_Work to be completed_
Print every line below. Match each one exactly.

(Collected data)
───
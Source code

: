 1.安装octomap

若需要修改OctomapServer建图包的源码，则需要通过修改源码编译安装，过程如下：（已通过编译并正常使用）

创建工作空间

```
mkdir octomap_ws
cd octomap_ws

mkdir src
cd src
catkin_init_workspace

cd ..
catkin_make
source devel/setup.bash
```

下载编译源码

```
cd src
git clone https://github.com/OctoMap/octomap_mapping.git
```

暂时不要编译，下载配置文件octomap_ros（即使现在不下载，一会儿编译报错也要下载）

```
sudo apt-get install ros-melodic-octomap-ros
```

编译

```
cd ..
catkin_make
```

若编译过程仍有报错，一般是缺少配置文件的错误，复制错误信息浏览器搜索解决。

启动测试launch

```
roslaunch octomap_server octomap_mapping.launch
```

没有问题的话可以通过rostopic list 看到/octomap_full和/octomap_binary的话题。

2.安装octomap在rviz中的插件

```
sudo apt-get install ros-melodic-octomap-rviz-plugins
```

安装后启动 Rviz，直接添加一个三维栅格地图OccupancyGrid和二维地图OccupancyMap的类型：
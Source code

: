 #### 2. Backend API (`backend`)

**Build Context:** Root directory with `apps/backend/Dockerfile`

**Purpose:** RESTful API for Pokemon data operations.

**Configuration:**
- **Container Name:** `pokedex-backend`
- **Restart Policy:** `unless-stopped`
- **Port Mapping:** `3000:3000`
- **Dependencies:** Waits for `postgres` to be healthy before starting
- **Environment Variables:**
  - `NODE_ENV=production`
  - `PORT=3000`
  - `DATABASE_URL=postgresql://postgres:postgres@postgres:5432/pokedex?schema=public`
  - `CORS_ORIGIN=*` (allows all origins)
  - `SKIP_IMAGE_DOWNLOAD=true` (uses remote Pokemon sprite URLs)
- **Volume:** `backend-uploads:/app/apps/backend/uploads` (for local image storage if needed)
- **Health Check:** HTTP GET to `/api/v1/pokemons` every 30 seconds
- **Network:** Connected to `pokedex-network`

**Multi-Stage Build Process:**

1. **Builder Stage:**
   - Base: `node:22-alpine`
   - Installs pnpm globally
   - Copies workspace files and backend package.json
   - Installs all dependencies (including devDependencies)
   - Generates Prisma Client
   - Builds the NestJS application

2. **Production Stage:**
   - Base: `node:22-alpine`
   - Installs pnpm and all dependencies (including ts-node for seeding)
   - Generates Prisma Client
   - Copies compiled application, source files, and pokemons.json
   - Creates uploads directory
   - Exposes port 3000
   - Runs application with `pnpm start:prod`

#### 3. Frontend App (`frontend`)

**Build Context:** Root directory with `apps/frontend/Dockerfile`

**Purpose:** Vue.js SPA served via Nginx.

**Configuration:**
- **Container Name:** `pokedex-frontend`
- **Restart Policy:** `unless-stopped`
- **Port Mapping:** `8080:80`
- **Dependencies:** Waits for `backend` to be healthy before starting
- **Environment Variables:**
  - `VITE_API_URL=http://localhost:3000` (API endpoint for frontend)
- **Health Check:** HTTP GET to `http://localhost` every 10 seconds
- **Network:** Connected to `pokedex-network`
───
_Your response_
Source code

: 1.安装octomap

若需要修改OctomapServer建图包的源码，则需要通过修改源码编译安装，过程如下：（已通过编译并正常使用）

创建工作空间

```
mkdir octomap_ws
cd octomap_ws

mkdir src
cd src
catkin_init_workspace

cd ..
catkin_make
source devel/setup.bash
```

下载编译源码

```
cd src
git clone https://github.com/OctoMap/octomap_mapping.git
```

暂时不要编译，下载配置文件octomap_ros（即使现在不下载，一会儿编译报错也要下载）

```
sudo apt-get install ros-melodic-octomap-ros
```

编译

```
cd ..
catkin_make
```

若编译过程仍有报错，一般是缺少配置文件的错误，复制错误信息浏览器搜索解决。

启动测试launch

```
roslaunch octomap_server octomap_mapping.launch
```

没有问题的话可以通过rostopic list 看到/octomap_full和/octomap_binary的话题。

2.安装octomap在rviz中的插件

```
sudo apt-get install ros-melodic-octomap-rviz-plugins
```

安装后启动 Rviz，直接添加一个三维栅格地图OccupancyGrid和二维地图OccupancyMap的类型：
Source code

: #### 2. Backend API (`backend`)

**Build Context:** Root directory with `apps/backend/Dockerfile`

**Purpose:** RESTful API for Pokemon data operations.

**Configuration:**
- **Container Name:** `pokedex-backend`
- **Restart Policy:** `unless-stopped`
- **Port Mapping:** `3000:3000`
- **Dependencies:** Waits for `postgres` to be healthy before starting
- **Environment Variables:**
  - `NODE_ENV=production`
  - `PORT=3000`
  - `DATABASE_URL=postgresql://postgres:postgres@postgres:5432/pokedex?schema=public`
  - `CORS_ORIGIN=*` (allows all origins)
  - `SKIP_IMAGE_DOWNLOAD=true` (uses remote Pokemon sprite URLs)
- **Volume:** `backend-uploads:/app/apps/backend/uploads` (for local image storage if needed)
- **Health Check:** HTTP GET to `/api/v1/pokemons` every 30 seconds
- **Network:** Connected to `pokedex-network`

**Multi-Stage Build Process:**

1. **Builder Stage:**
   - Base: `node:22-alpine`
   - Installs pnpm globally
   - Copies workspace files and backend package.json
   - Installs all dependencies (including devDependencies)
   - Generates Prisma Client
   - Builds the NestJS application

2. **Production Stage:**
   - Base: `node:22-alpine`
   - Installs pnpm and all dependencies (including ts-node for seeding)
   - Generates Prisma Client
   - Copies compiled application, source files, and pokemons.json
   - Creates uploads directory
   - Exposes port 3000
   - Runs application with `pnpm start:prod`

#### 3. Frontend App (`frontend`)

**Build Context:** Root directory with `apps/frontend/Dockerfile`

**Purpose:** Vue.js SPA served via Nginx.

**Configuration:**
- **Container Name:** `pokedex-frontend`
- **Restart Policy:** `unless-stopped`
- **Port Mapping:** `8080:80`
- **Dependencies:** Waits for `backend` to be healthy before starting
- **Environment Variables:**
  - `VITE_API_URL=http://localhost:3000` (API endpoint for frontend)
- **Health Check:** HTTP GET to `http://localhost` every 10 seconds
- **Network:** Connected to `pokedex-network`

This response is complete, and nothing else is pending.